(Stored data entries)
******
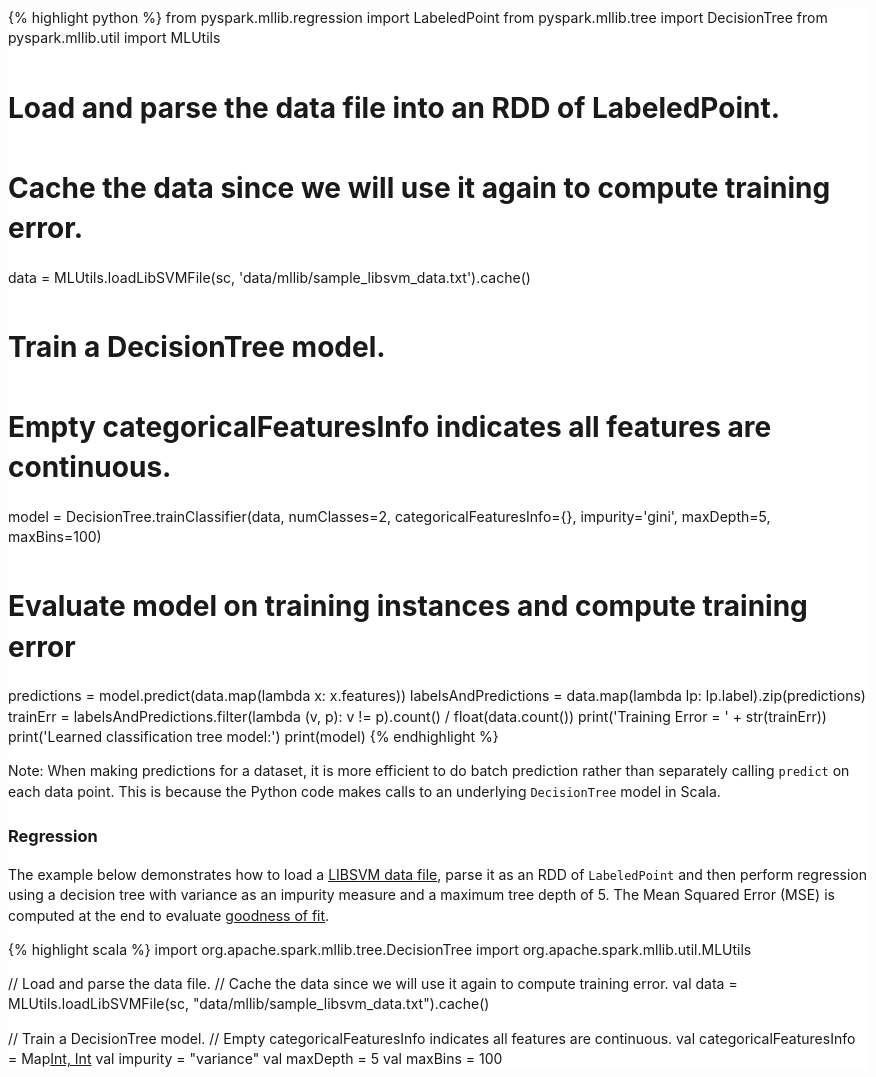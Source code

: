 <div data-lang="python">
{% highlight python %}
from pyspark.mllib.regression import LabeledPoint
from pyspark.mllib.tree import DecisionTree
from pyspark.mllib.util import MLUtils

# Load and parse the data file into an RDD of LabeledPoint.
# Cache the data since we will use it again to compute training error.
data = MLUtils.loadLibSVMFile(sc, 'data/mllib/sample_libsvm_data.txt').cache()

# Train a DecisionTree model.
#  Empty categoricalFeaturesInfo indicates all features are continuous.
model = DecisionTree.trainClassifier(data, numClasses=2, categoricalFeaturesInfo={},
                                     impurity='gini', maxDepth=5, maxBins=100)

# Evaluate model on training instances and compute training error
predictions = model.predict(data.map(lambda x: x.features))
labelsAndPredictions = data.map(lambda lp: lp.label).zip(predictions)
trainErr = labelsAndPredictions.filter(lambda (v, p): v != p).count() / float(data.count())
print('Training Error = ' + str(trainErr))
print('Learned classification tree model:')
print(model)
{% endhighlight %}

Note: When making predictions for a dataset, it is more efficient to do batch prediction rather
than separately calling `predict` on each data point.  This is because the Python code makes calls
to an underlying `DecisionTree` model in Scala.
</div>

</div>

### Regression

The example below demonstrates how to load a
[LIBSVM data file](http://www.csie.ntu.edu.tw/~cjlin/libsvmtools/datasets/),
parse it as an RDD of `LabeledPoint` and then
perform regression using a decision tree with variance as an impurity measure and a maximum tree
depth of 5. The Mean Squared Error (MSE) is computed at the end to evaluate
[goodness of fit](http://en.wikipedia.org/wiki/Goodness_of_fit).

<div class="codetabs">

<div data-lang="scala">
{% highlight scala %}
import org.apache.spark.mllib.tree.DecisionTree
import org.apache.spark.mllib.util.MLUtils

// Load and parse the data file.
// Cache the data since we will use it again to compute training error.
val data = MLUtils.loadLibSVMFile(sc, "data/mllib/sample_libsvm_data.txt").cache()

// Train a DecisionTree model.
//  Empty categoricalFeaturesInfo indicates all features are continuous.
val categoricalFeaturesInfo = Map[Int, Int]()
val impurity = "variance"
val maxDepth = 5
val maxBins = 100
******
Leave the pictures aside and give every entry above again word for word.

Source code

: <div data-lang="python">
{% highlight python %}
from pyspark.mllib.regression import LabeledPoint
from pyspark.mllib.tree import DecisionTree
from pyspark.mllib.util import MLUtils

# Load and parse the data file into an RDD of LabeledPoint.
# Cache the data since we will use it again to compute training error.
data = MLUtils.loadLibSVMFile(sc, 'data/mllib/sample_libsvm_data.txt').cache()

# Train a DecisionTree model.
#  Empty categoricalFeaturesInfo indicates all features are continuous.
model = DecisionTree.trainClassifier(data, numClasses=2, categoricalFeaturesInfo={},
                                     impurity='gini', maxDepth=5, maxBins=100)

# Evaluate model on training instances and compute training error
predictions = model.predict(data.map(lambda x: x.features))
labelsAndPredictions = data.map(lambda lp: lp.label).zip(predictions)
trainErr = labelsAndPredictions.filter(lambda (v, p): v != p).count() / float(data.count())
print('Training Error = ' + str(trainErr))
print('Learned classification tree model:')
print(model)
{% endhighlight %}

Note: When making predictions for a dataset, it is more efficient to do batch prediction rather
than separately calling `predict` on each data point.  This is because the Python code makes calls
to an underlying `DecisionTree` model in Scala.
</div>

</div>

### Regression

The example below demonstrates how to load a
[LIBSVM data file](http://www.csie.ntu.edu.tw/~cjlin/libsvmtools/datasets/),
parse it as an RDD of `LabeledPoint` and then
perform regression using a decision tree with variance as an impurity measure and a maximum tree
depth of 5. The Mean Squared Error (MSE) is computed at the end to evaluate
[goodness of fit](http://en.wikipedia.org/wiki/Goodness_of_fit).

<div class="codetabs">

<div data-lang="scala">
{% highlight scala %}
import org.apache.spark.mllib.tree.DecisionTree
import org.apache.spark.mllib.util.MLUtils

// Load and parse the data file.
// Cache the data since we will use it again to compute training error.
val data = MLUtils.loadLibSVMFile(sc, "data/mllib/sample_libsvm_data.txt").cache()

// Train a DecisionTree model.
//  Empty categoricalFeaturesInfo indicates all features are continuous.
val categoricalFeaturesInfo = Map[Int, Int]()
val impurity = "variance"
val maxDepth = 5
val maxBins = 100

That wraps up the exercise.